■ **PROBLEM STATEMENT**: Restate word for word the lines of the entries below, starting with the line that holds "1. The JWT-based" and ending with the line that holds "1. A role-based", and no others.

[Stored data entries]
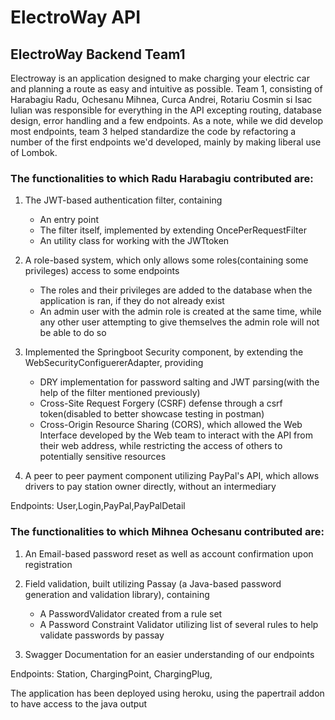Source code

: 
# ElectroWay API
## ElectroWay Backend Team1

Electroway is an application designed to make charging your electric car and planning a route as easy and intuitive as possible.
Team 1, consisting of Harabagiu Radu, Ochesanu Mihnea, Curca Andrei, Rotariu Cosmin si Isac Iulian was responsible for everything in the API excepting routing, database design, error handling and a few endpoints. As a note, while we did develop most endpoints, team 3 helped standardize the code by refactoring a number of the first endpoints we'd developed, mainly by making liberal use of Lombok.

### The functionalities to which Radu Harabagiu contributed are:

1. The JWT-based authentication filter, containing
	* An entry point
	* The filter itself, implemented by extending OncePerRequestFilter
	* An utility class for working with the JWTtoken

1. A role-based system, which only allows some roles(containing some privileges) access to some endpoints
	* The roles and their privileges are added to the database when the application is ran, if they do not already exist
	* An admin user with the admin role is created at the same time, while any other user attempting to give themselves the admin role will not be able to do so

1. Implemented the Springboot Security component, by extending the WebSecurityConfiguererAdapter, providing
	* DRY implementation for password salting and JWT parsing(with the help of the filter mentioned previously)
	* Cross-Site Request Forgery (CSRF) defense through a csrf token(disabled to better showcase testing in postman)
	* Cross-Origin Resource Sharing (CORS), which allowed the Web Interface developed by the Web team to interact with the API from their web address, while restricting the access of others to potentially sensitive resources

1. A peer to peer payment component utilizing PayPal's API, which allows drivers to pay station owner directly, without an intermediary

Endpoints: User,Login,PayPal,PayPalDetail

### The functionalities to which Mihnea Ochesanu contributed are:

1. An Email-based password reset as well as account confirmation upon registration

1. Field validation, built utilizing Passay (a Java-based password generation and validation library), containing
    * A PasswordValidator created from a rule set
    * A Password Constraint Validator utilizing list of several rules to help validate passwords by passay

1. Swagger Documentation for an easier understanding of our endpoints

Endpoints: Station, ChargingPoint, ChargingPlug,

The application has been deployed using heroku, using the papertrail addon to have access to the java output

■ **SOLUTION TO THE PROBLEM**:
1. The JWT-based authentication filter, containing
	* An entry point
	* The filter itself, implemented by extending OncePerRequestFilter
	* An utility class for working with the JWTtoken

1. A role-based system, which only allows some roles(containing some privileges) access to some endpoints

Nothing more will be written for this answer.